最近在跑yolo,针对高分辨率的数据,目前所有的目标识别的模型精度都不高,因为传入网络后图片会被resize。我想训练一个模型用于分辨4k*8k分辨率的一个全景影像。这个脚本就是把标注的数据集横向平均切割成三个。
import os
import cv2
def slip(file_path,image_name):
image_path = os.path.join(file_path,image_name)
label_path = image_path[:-4]+'.txt'
# 读取原始图片
image = cv2.imread(image_path)
# 切割图片
height, width, _ = image.shape
segment_width = width//3
segments = []
segment_savefile_path = r'D:\22054322g\project2\segment_data'
for i in range(3):
start_x = i * segment_width
end_x = (i + 1) * segment_width
segment = image[:, start_x:end_x]
segments.append(segment)
for i,segment in enumerate(segments):
new_img_name = f'segment{i}_'+image_name
segment_save_path = os.path.join(segment_savefile_path,new_img_name)
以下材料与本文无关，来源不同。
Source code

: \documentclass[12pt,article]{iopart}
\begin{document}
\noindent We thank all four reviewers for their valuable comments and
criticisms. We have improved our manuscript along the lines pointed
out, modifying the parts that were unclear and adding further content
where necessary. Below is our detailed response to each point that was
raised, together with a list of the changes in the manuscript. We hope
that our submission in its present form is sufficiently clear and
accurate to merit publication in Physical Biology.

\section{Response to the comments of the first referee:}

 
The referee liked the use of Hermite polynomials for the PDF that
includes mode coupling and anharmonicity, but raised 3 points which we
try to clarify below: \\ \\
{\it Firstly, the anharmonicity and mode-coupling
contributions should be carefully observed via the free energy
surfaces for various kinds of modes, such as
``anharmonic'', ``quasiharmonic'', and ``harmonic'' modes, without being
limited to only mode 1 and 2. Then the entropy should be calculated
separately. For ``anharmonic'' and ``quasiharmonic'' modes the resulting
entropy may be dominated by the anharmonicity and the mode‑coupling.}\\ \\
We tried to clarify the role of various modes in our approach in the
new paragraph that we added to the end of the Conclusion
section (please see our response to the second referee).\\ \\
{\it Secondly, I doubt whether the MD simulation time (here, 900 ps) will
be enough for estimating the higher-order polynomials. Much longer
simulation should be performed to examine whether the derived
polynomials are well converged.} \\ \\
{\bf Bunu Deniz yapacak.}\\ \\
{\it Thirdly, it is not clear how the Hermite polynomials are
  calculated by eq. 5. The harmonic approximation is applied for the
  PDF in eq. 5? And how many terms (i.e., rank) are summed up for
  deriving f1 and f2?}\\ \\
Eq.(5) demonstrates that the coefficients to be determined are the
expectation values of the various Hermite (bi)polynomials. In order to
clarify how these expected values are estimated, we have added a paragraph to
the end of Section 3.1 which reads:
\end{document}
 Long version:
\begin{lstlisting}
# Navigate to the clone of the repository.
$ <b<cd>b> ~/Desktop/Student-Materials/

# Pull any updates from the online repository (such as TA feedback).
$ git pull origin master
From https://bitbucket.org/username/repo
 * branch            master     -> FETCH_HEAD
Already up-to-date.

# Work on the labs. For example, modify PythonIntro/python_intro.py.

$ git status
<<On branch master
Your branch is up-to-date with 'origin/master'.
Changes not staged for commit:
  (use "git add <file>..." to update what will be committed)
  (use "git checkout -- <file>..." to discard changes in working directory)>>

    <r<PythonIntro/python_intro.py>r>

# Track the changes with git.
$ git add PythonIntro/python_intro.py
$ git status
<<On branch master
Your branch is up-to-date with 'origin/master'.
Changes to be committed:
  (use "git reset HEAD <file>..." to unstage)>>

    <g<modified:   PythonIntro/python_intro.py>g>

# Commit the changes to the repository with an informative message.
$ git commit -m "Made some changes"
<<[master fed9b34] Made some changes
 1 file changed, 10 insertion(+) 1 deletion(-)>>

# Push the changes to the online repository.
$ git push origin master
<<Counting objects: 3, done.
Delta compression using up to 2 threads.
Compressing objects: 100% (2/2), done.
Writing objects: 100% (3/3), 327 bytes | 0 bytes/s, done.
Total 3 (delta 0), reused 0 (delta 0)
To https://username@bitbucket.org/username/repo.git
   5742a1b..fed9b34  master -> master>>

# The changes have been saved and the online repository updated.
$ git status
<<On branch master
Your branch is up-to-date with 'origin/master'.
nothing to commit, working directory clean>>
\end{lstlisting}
cv2.imwrite(segment_save_path,segment)
new_labels = convert_yolo2pix(label_path,height,width)
seg_label1 = []
seg_label2 = []
seg_label3 = []
for label in new_labels:
if label['x'] > 0 and label['x']< segment_width:
label['h'] = label['h']/height
label['w'] = label['w']/segment_width
label['x'] = label['x']/segment_width
label['y'] = label['y']/height
seg_label1.append(label)
elif label['x'] > segment_width and label['x'] < 2*segment_width:
label['h'] = label['h'] / height
label['w'] = label['w'] / segment_width
label['y'] = label['y'] / height
label['x'] = (label['x']-segment_width)/segment_width
seg_label2.append(label)
elif label['x'] > 2*segment_width and label['x'] < width:
label['h'] = label['h'] / height
label['w'] = label['w'] / segment_width
label['y'] = label['y'] / height
label['x'] = (label['x'] - 2*segment_width)/segment_width
seg_label3.append(label)
seg_label1_txt = os.path.join(segment_savefile_path,'segment0_'+image_name[:-4]+'.txt')
write_labels(seg_label1_txt,seg_label1)
seg_label2_txt = os.path.join(segment_savefile_path,'segment1_'+image_name[:-4]+'.txt')
write_labels(seg_label2_txt,seg_label2)
seg_label3_txt = os.path.join(segment_savefile_path, 'segment2_' + image_name[:-4] + '.txt')
write_labels(seg_label3_txt,seg_label3)
def write_labels(label_path,labels):
with open(label_path,'w') as file:
for label in labels:
values = ' '.join(str(value) for value in label.values())
file.write(values + '\n')
def convert_yolo2pix(label_path,height,width):
with open(label_path,'r') as f:
lines = f.readlines()
labels = []
for line in lines:
label_value = line.strip().split(' ')
class_id = int(label_value[0])
new_x = float(label_value[1]) * width
new_y = float(label_value[2]) * height
new_width = float(label_value[3]) * width
new_height =float(label_value[4]) * height
new_label = {"class_id": class_id, "x": new_x, "y": new_y, "w": new_width, "h": new_height}
labels.append(new_label)
return labels
if __name__ == '__main__':
file_path = r"D:\22054322g\project2\all data\big_img"
files = os.listdir(file_path)
for file in files:
if file.endswith(('.jpg','.png')):
img_name = file
slip(file_path,img_name)
具体就是先把图片切成3份,再切label。把yolo的标签还原成像素点坐标,然后根据像素点坐标判断这个目标是在这三块区域中的哪一块。写入对应的label就行
只需要修改main方法中的file_path和slip方法中的segment_savefile_path即可,这里默认图片和标签在一个路径下,输出也是图片和标签在同一个文件夹中
可以用labelimg验证一下,记得输出的文件夹里要放classes文件,不然labelimg不能读取标签。